## Your instructions
Your answer must consist of one number: how many lines in the records contain "newValue".

+++

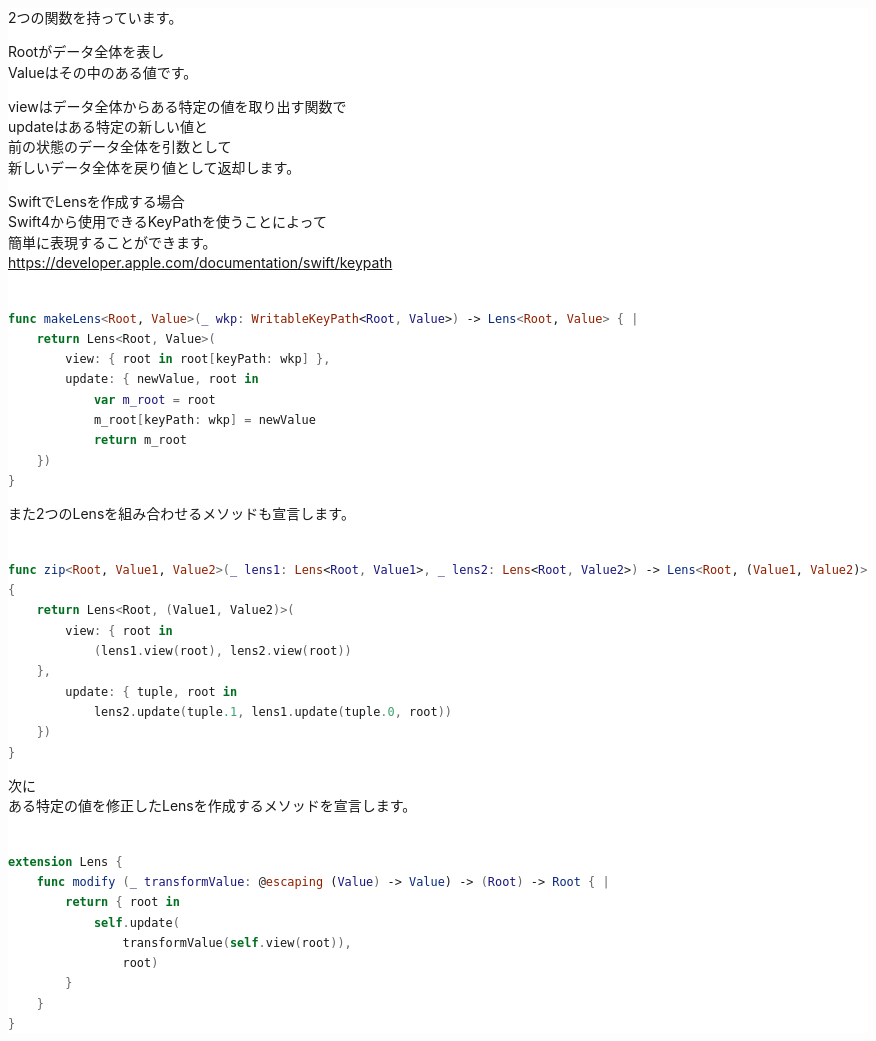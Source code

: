 2つの関数を持っています。  
  
Rootがデータ全体を表し  
Valueはその中のある値です。  
  
viewはデータ全体からある特定の値を取り出す関数で  
updateはある特定の新しい値と  
前の状態のデータ全体を引数として  
新しいデータ全体を戻り値として返却します。  
  
SwiftでLensを作成する場合  
Swift4から使用できるKeyPathを使うことによって  
簡単に表現することができます。  
https://developer.apple.com/documentation/swift/keypath  
  
  
```swift

func makeLens<Root, Value>(_ wkp: WritableKeyPath<Root, Value>) -> Lens<Root, Value> { |
    return Lens<Root, Value>(
        view: { root in root[keyPath: wkp] },
        update: { newValue, root in
            var m_root = root
            m_root[keyPath: wkp] = newValue
            return m_root
    })
}
```  
  
また2つのLensを組み合わせるメソッドも宣言します。  
  
```swift

func zip<Root, Value1, Value2>(_ lens1: Lens<Root, Value1>, _ lens2: Lens<Root, Value2>) -> Lens<Root, (Value1, Value2)> {
    return Lens<Root, (Value1, Value2)>(
        view: { root in
            (lens1.view(root), lens2.view(root))
    },
        update: { tuple, root in
            lens2.update(tuple.1, lens1.update(tuple.0, root))
    })
}
```  
  
次に  
ある特定の値を修正したLensを作成するメソッドを宣言します。  
  
```swift

extension Lens {
    func modify (_ transformValue: @escaping (Value) -> Value) -> (Root) -> Root { |
        return { root in
            self.update(
                transformValue(self.view(root)),
                root)
        }
    }
}
```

+++

## Task response
2